══ Supplied records

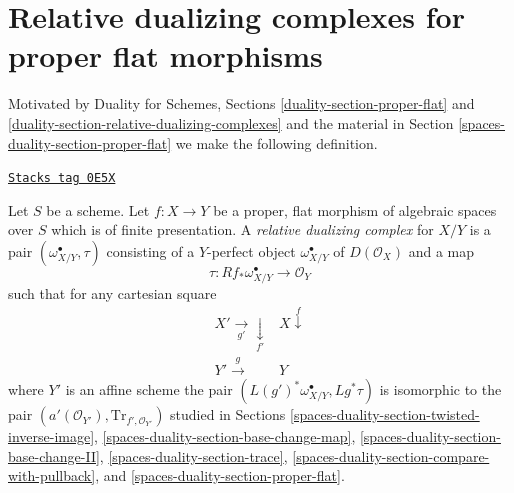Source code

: \section{Relative dualizing complexes for proper flat morphisms}
\label{spaces-duality-section-relative-dualizing-proper-flat}
Motivated by Duality for Schemes, Sections
\ref{duality-section-proper-flat} and
\ref{duality-section-relative-dualizing-complexes}
and the material in
Section \ref{spaces-duality-section-proper-flat}
we make the following definition.

\begin{definition}
\label{spaces-duality-definition-relative-dualizing-proper-flat}
\href{https://stacks.math.columbia.edu/tag/0E5X}{\texttt{Stacks tag 0E5X}}

Let $S$ be a scheme. Let $f : X \to Y$ be a proper, flat morphism
of algebraic spaces over $S$ which is of finite presentation.
A {\it relative dualizing complex} for $X/Y$ is a pair
$(\omega_{X/Y}^\bullet, \tau)$ consisting of a
$Y$-perfect object $\omega_{X/Y}^\bullet$ of $D(\mathcal{O}_X)$
and a map
$$
\tau : Rf_*\omega_{X/Y}^\bullet \longrightarrow \mathcal{O}_Y
$$
such that for any cartesian square
$$
\begin{array}{cc}X' \underset{g'}{\longrightarrow}\underset{f'}{\downarrow} & X \overset{f}{\downarrow} \\ Y' \overset{g}{\longrightarrow} & Y\end{array}
$$
where $Y'$ is an affine scheme the pair
$(L(g')^*\omega_{X/Y}^\bullet, Lg^*\tau)$
is isomorphic to the pair
$(a'(\mathcal{O}_{Y'}), \text{Tr}_{f', \mathcal{O}_{Y'}})$
studied in Sections
\ref{spaces-duality-section-twisted-inverse-image},
\ref{spaces-duality-section-base-change-map},
\ref{spaces-duality-section-base-change-II},
\ref{spaces-duality-section-trace},
\ref{spaces-duality-section-compare-with-pullback}, and
\ref{spaces-duality-section-proper-flat}.
\end{definition}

════

* _Aim of the exercise_: Find the word "change" in the data and copy out each line where it turns up.

* _Written answer_:
\ref{spaces-duality-section-base-change-map},
\ref{spaces-duality-section-base-change-II},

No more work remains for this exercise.